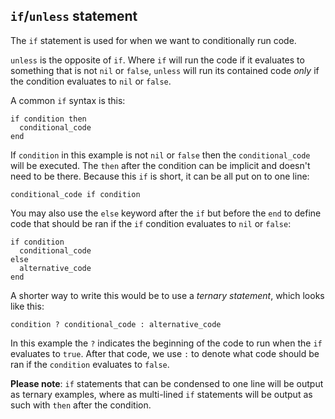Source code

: ## `if`/`unless` statement


The `if` statement is used for when we want to conditionally run code. 

`unless` is the opposite of `if`. Where `if` will run the code if it evaluates to something that is not `nil` or `false`, `unless` will run its contained code _only_ if the condition evaluates to `nil` or `false`.

A common `if` syntax is this:

    if condition then
      conditional_code
    end

If `condition` in this example is not `nil` or `false` then the `conditional_code` will be executed. The `then` after the condition can be implicit and doesn't need to be there. Because this `if` is short, it can be all put on to one line:

    conditional_code if condition
    
You may also use the `else` keyword after the `if` but before the `end` to define code that should be ran if the `if` condition evaluates to `nil` or `false`:

    if condition
      conditional_code
    else
      alternative_code
    end

A shorter way to write this would be to use a _ternary statement_, which looks like this: 

    condition ? conditional_code : alternative_code
    
In this example the `?` indicates the beginning of the code to run when the `if` evaluates to `true`. After that code, we use `:` to denote what code should be ran if the `condition` evaluates to `false`.


**Please note**: `if` statements that can be condensed to one line will be output as ternary examples, where as multi-lined `if` statements will be output as such with `then` after the condition.

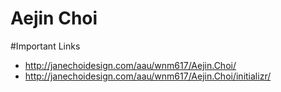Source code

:# Aejin Choi

#Important Links
- http://janechoidesign.com/aau/wnm617/Aejin.Choi/
- http://janechoidesign.com/aau/wnm617/Aejin.Choi/initializr/
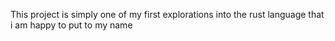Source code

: This project is simply one of my first explorations into the rust language that i am happy to put to my name
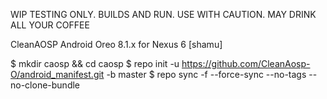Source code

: WIP TESTING ONLY. BUILDS AND RUN. USE WITH CAUTION. MAY DRINK ALL YOUR COFFEE

CleanAOSP Android Oreo 8.1.x for Nexus 6 [shamu]

$ mkdir caosp && cd caosp
$ repo init -u https://github.com/CleanAosp-O/android_manifest.git -b master
$ repo sync -f --force-sync --no-tags --no-clone-bundle
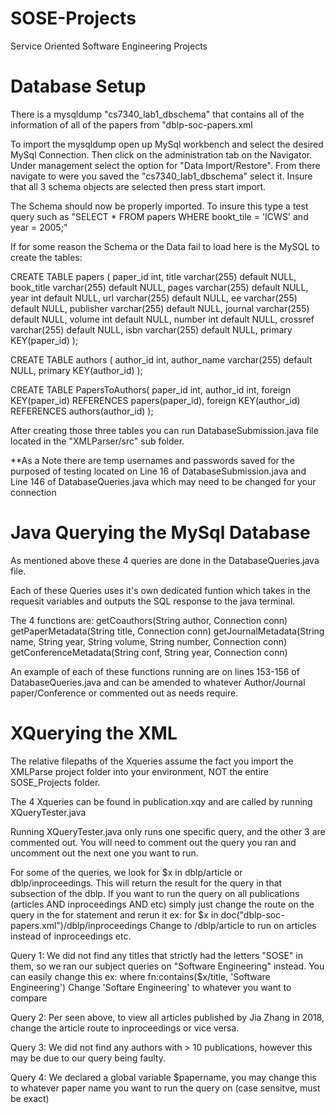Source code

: # SOSE-Projects
Service Oriented Software Engineering Projects

# Database Setup

There is a mysqldump "cs7340_lab1_dbschema" that contains all of the information of all of the papers from "dblp-soc-papers.xml

To import the mysqldump open up MySql workbench and select the desired MySql Connection. Then click on the administration tab on the Navigator. Under management select the option for "Data Import/Restore". From there navigate to were you saved the "cs7340_lab1_dbschema" select it. Insure that all 3 schema objects are selected then press start import.

The Schema should now be properly imported. To insure this type a test query such as "SELECT * FROM papers WHERE bookt_tile = 'ICWS' and year = 2005;"

If for some reason the Schema or the Data fail to load here is the MySQL to create the tables:

CREATE TABLE papers ( paper_id int, title varchar(255) default NULL, book_title varchar(255) default NULL, pages varchar(255) default NULL, year int default NULL, url varchar(255) default NULL, ee varchar(255) default NULL, publisher varchar(255) default NULL, journal varchar(255) default NULL, volume int default NULL, number int default NULL, crossref varchar(255) default NULL, isbn varchar(255) default NULL, primary KEY(paper_id) );

CREATE TABLE authors ( author_id int, author_name varchar(255) default NULL, primary KEY(author_id) );

CREATE TABLE PapersToAuthors( paper_id int, author_id int, foreign KEY(paper_id) REFERENCES papers(paper_id), foreign KEY(author_id) REFERENCES authors(author_id) );

After creating those three tables you can run DatabaseSubmission.java file located in the "XMLParser/src" sub folder. 

**As a Note there are temp usernames and passwords saved for the purposed of testing located on Line 16 of DatabaseSubmission.java and Line 146 of DatabaseQueries.java which may need to be changed for your connection

# Java Querying the MySql Database

As mentioned above these 4 queries are done in the DatabaseQueries.java file.

Each of these Queries uses it's own dedicated funtion which takes in the requesit variables and outputs the SQL response to the java terminal. 

The 4 functions are:
	getCoauthors(String author, Connection conn)
	getPaperMetadata(String title, Connection conn)
	getJournalMetadata(String name, String year, String volume, String number, Connection conn)
	getConferenceMetadata(String conf, String year, Connection conn)

An example of each of these functions running are on lines 153-156 of DatabaseQueries.java and can be amended to whatever Author/Journal paper/Conference or commented out as needs require.


# XQuerying the XML
The relative filepaths of the Xqueries assume the fact you import the XMLParse project folder
into your environment, NOT the entire SOSE_Projects folder.

The 4 Xqueries can be found in publication.xqy and are called by running XQueryTester.java

Running XQueryTester.java only runs one specific query, and the other 3 are commented out. You will need to comment out the query you ran and uncomment out the next one you want to run.

For some of the queries, we look for $x in dblp/article or dblp/inproceedings. This will return the result for the query in that subsection of the dblp.
If you want to run the query on all publications (articles AND inproceedings AND etc) simply just change the route on the query in the for statement and rerun it
ex: for $x in doc("dblp-soc-papers.xml")/dblp/inproceedings
Change to /dblp/article to run on articles instead of inproceedings
etc.

Query 1:
We did not find any titles that strictly had the letters "SOSE" in them, so we ran our subject queries on "Software Engineering" instead. 
You can easily change this 
ex: where fn:contains($x/title, 'Software Engineering')
Change 'Softare Engineering' to whatever you want to compare

Query 2: Per seen above, to view all articles published by Jia Zhang in 2018, change the article route to inproceedings or vice versa.

Query 3: We did not find any authors with > 10 publications, however this may be due to our query being faulty.

Query 4: We declared a global variable $papername, you may change this to whatever paper name you want to run the query on (case sensitve, must be exact)




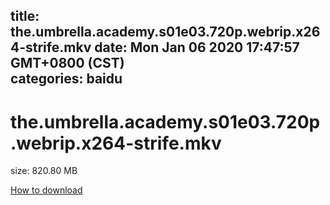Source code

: 
title: the.umbrella.academy.s01e03.720p.webrip.x264-strife.mkv
date: Mon Jan 06 2020 17:47:57 GMT+0800 (CST)    
categories: baidu
---

# the.umbrella.academy.s01e03.720p.webrip.x264-strife.mkv
size: 820.80 MB
 
 

[How to download](https://bpcam.bemobtrk.com/go/2ceec3aa-1ca2-46d6-b9ff-aaa5c184517c?jno=5168)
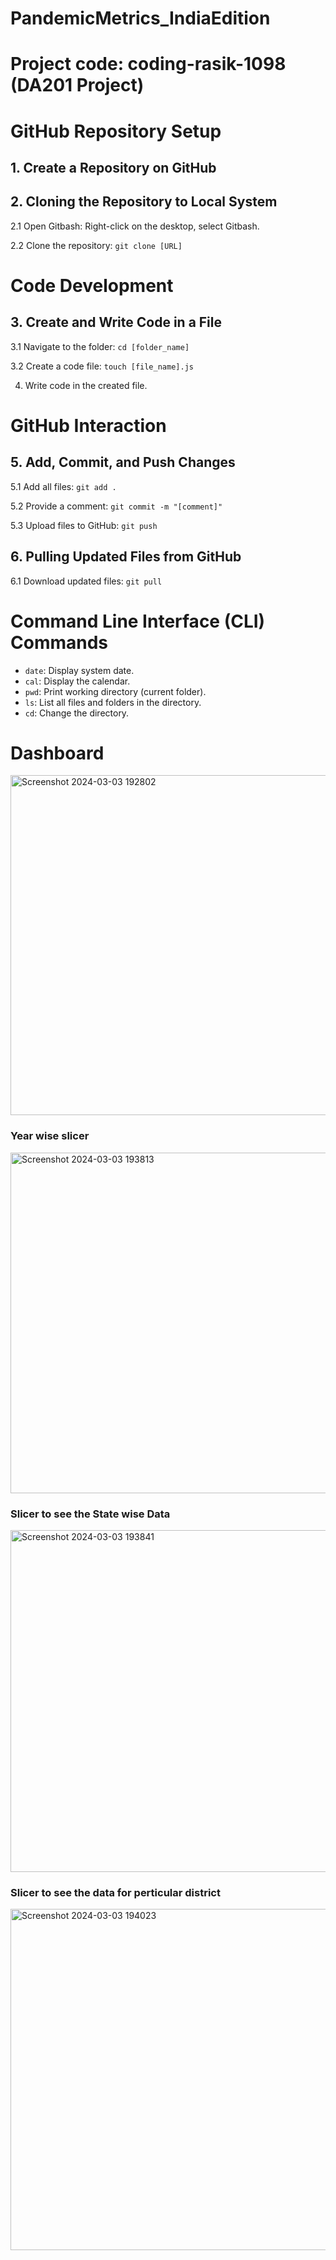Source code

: # PandemicMetrics_IndiaEdition
# Project code: coding-rasik-1098 (DA201 Project)

# GitHub Repository Setup

## 1. Create a Repository on GitHub

## 2. Cloning the Repository to Local System

2.1 Open Gitbash: Right-click on the desktop, select Gitbash.

2.2 Clone the repository: `git clone [URL]`

# Code Development

## 3. Create and Write Code in a File

3.1 Navigate to the folder: `cd [folder_name]`

3.2 Create a code file: `touch [file_name].js`

4. Write code in the created file.

# GitHub Interaction

## 5. Add, Commit, and Push Changes

5.1 Add all files: `git add .`

5.2 Provide a comment: `git commit -m "[comment]"`

5.3 Upload files to GitHub: `git push`

## 6. Pulling Updated Files from GitHub

6.1 Download updated files: `git pull`

# Command Line Interface (CLI) Commands

- `date`: Display system date.
- `cal`: Display the calendar.
- `pwd`: Print working directory (current folder).
- `ls`: List all files and folders in the directory.
- `cd`: Change the directory.
# Dashboard 
<img width="544" alt="Screenshot 2024-03-03 192802" src="https://github.com/kteshubham256/coding-rasik-1098/assets/148578267/db6b3657-3439-483f-bff7-fcf40a30c93d">

### Year wise slicer
<img width="545" alt="Screenshot 2024-03-03 193813" src="https://github.com/kteshubham256/coding-rasik-1098/assets/148578267/c8c85bb9-5ddf-479e-aeb9-c57738b71e88">

### Slicer to see the State wise Data
<img width="547" alt="Screenshot 2024-03-03 193841" src="https://github.com/kteshubham256/coding-rasik-1098/assets/148578267/9683f2a4-74a6-4f81-91f6-c3ae8849df00">

### Slicer to see the data for perticular district
<img width="546" alt="Screenshot 2024-03-03 194023" src="https://github.com/kteshubham256/coding-rasik-1098/assets/148578267/c5569e0f-eb44-485f-9119-b99fbcf07ca2">



  

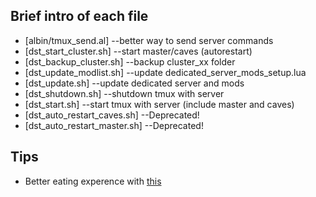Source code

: ## Brief intro of each file

- [albin/tmux_send.al] --better way to send server commands
- [dst_start_cluster.sh] --start master/caves (autorestart)
- [dst_backup_cluster.sh] --backup cluster_xx folder
- [dst_update_modlist.sh] --update dedicated_server_mods_setup.lua
- [dst_update.sh] --update dedicated server and mods
- [dst_shutdown.sh] --shutdown tmux with server
- [dst_start.sh] --start tmux with server (include master and caves)
- [dst_auto_restart_caves.sh] --Deprecated!
- [dst_auto_restart_master.sh] --Deprecated!

## Tips
- Better eating experence with [this](https://orange.wastaken.xyz/2023/10/13/dst-dedicate-server-start/)
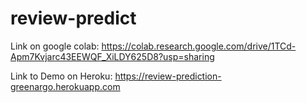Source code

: # review-predict

Link on google colab: https://colab.research.google.com/drive/1TCd-Apm7Kvjarc43EEWQF_XiLDY625D8?usp=sharing

Link to Demo on Heroku: https://review-prediction-greenargo.herokuapp.com
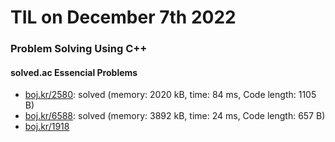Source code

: # **TIL on December 7th 2022**
### Problem Solving Using C++
#### solved.ac Essencial Problems
- [boj.kr/2580](../../../Problem%20Solving/boj/solvedac/2580-12-07-2022.cpp): solved (memory: 2020 kB, time: 84 ms, Code length: 1105 B)
- [boj.kr/6588](../../../Problem%20Solving/boj/solvedac/6588-12-07-2022.cpp): solved (memory: 3892 kB, time: 24 ms, Code length: 657 B)
- [boj.kr/1918](../../../Problem%20Solving/boj/solvedac/1918-11-30-2022.cpp)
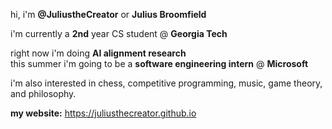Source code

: hi, i'm **@JuliustheCreator** or **Julius Broomfield** 

i'm currently a **2nd** year CS student @ **Georgia Tech** 

right now i'm doing **AI alignment research** \
this summer i'm going to be a **software engineering intern** @ **Microsoft** 

i'm also interested in chess, competitive programming, music, game theory, and philosophy. 

**my website:** https://juliusthecreator.github.io

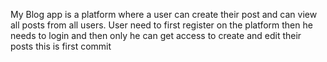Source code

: My Blog app is a platform where a user can create their post and can view all posts from all users. User need to first register on the platform then he needs to login and then only he can get access to create and edit their posts
this is first commit
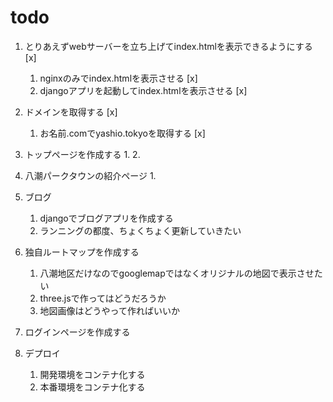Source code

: # todo
1. とりあえずwebサーバーを立ち上げてindex.htmlを表示できるようにする [x]
    1. nginxのみでindex.htmlを表示させる [x]
    2. djangoアプリを起動してindex.htmlを表示させる [x]

2. ドメインを取得する [x]
    1. お名前.comでyashio.tokyoを取得する [x]

3. トップページを作成する 
    1. 
    2. 

4. 八潮パークタウンの紹介ページ
    1. 

5. ブログ
    1. djangoでブログアプリを作成する
    2. ランニングの都度、ちょくちょく更新していきたい

5. 独自ルートマップを作成する
    1. 八潮地区だけなのでgooglemapではなくオリジナルの地図で表示させたい
    2. three.jsで作ってはどうだろうか
    3. 地図画像はどうやって作ればいいか

6. ログインページを作成する

7. デプロイ
    1. 開発環境をコンテナ化する
    2. 本番環境をコンテナ化する

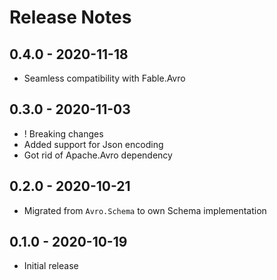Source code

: # Release Notes

## 0.4.0 - 2020-11-18

* Seamless compatibility with Fable.Avro

## 0.3.0 - 2020-11-03

* ! Breaking changes
* Added support for Json encoding
* Got rid of Apache.Avro dependency

## 0.2.0 - 2020-10-21

* Migrated from `Avro.Schema` to own Schema implementation

## 0.1.0 - 2020-10-19

* Initial release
____
### Exercise requirements
Whenever the word "Screenshot" appears in a line of the listing, report that line.

### Written response
<img width="544" alt="Screenshot 2024-03-03 192802" src="https://github.com/kteshubham256/coding-rasik-1098/assets/148578267/db6b3657-3439-483f-bff7-fcf40a30c93d">
<img width="545" alt="Screenshot 2024-03-03 193813" src="https://github.com/kteshubham256/coding-rasik-1098/assets/148578267/c8c85bb9-5ddf-479e-aeb9-c57738b71e88">
<img width="547" alt="Screenshot 2024-03-03 193841" src="https://github.com/kteshubham256/coding-rasik-1098/assets/148578267/9683f2a4-74a6-4f81-91f6-c3ae8849df00">
<img width="546" alt="Screenshot 2024-03-03 194023" src="https://github.com/kteshubham256/coding-rasik-1098/assets/148578267/c5569e0f-eb44-485f-9119-b99fbcf07ca2">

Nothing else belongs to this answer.